My parents may be getting up there in age, but that hasn’t slowed them down just yet, especially when it comes to warning their children about the latest health “study” they heard about on the news or through some email chain.

Those of you who are regular readers of this column know by now I can be quite prickly when it comes to many of these so-called “studies.” It’s come up before in this space because, unfortunately, as anyone associated with the beverage business knows, this industry take the brunt—especially lately, but this has been going on for decades—of these ominous health warnings.

There are too many of them, and they are announced too frequently to even begin to summarize here. But it does seem that the so-called “experts” have smelled blood in the water when it comes to certain segments of our industry and they have converged on it like a swarm of feeding sharks.

The parental warning I refer to above was slipped in right at the end of a recent phone call with my mom, tucked in so nonchalantly I almost missed it as I was hanging up: “Oh, and don’t forget that drinking more than four cups of coffee a day can take years off your life!”

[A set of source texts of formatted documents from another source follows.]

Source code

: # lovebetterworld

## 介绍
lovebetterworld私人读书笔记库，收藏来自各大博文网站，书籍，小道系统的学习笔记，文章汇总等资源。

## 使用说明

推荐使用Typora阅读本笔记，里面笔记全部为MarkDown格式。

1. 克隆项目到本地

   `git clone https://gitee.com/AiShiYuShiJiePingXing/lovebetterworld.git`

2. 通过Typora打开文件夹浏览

My reply was a typical, rolling-of-the-eyes, “What in the world do you mean?” as my fingers started automatically Googling the relevant keywords into my iphone’s browser (I’ve been to this rodeo before). Eventually, I did find the study, but a little more investigating immediately showed what I expected. The study itself lacked the standards that would support one that was respectable. I happened to have dinner with a friend later that evening who had studied statistics in college, and he explained the difference between a good study and a bad one. The good find causation between two things, the bad ones just correlations. Unfortunately, many of the studies we hear about today and get tossed around so often by the mass media are based on correlations, not causations. The coffee study is a good example.

In that case, it found that those who consume more than four cups of coffee a day and are under the age of 55 have a tendency to die at a significantly younger age than those who drink fewer than four cups of coffee a day. This was sloppily bullhorned by the media as showing a real link between consumption of more than four cups of coffee by those under 55 and early death. But a little more study of this study and you start to see it unravel. There was no real causation between the coffee drinking and the early demise, just a correlation. It just happens to be that those who drank that much coffee, in that particular age group, happened to die younger. The study didn’t take into account anything else: Did they have more trouble sleeping and needed caffeine to stay awake, for example? Did they tend to have extreme Type-A personalities?

Were they dealing with heavier workloads and have more stressful lives as a result? Did they consume a delicious donut with every cup of coffee?

If we as an industry are going to fight back against these poorly conceived studies, it’s important we know how to set their authors, the media—and, yes, even our parents—straight. I tried, respectfully, and as gently as possible with the latter, at least.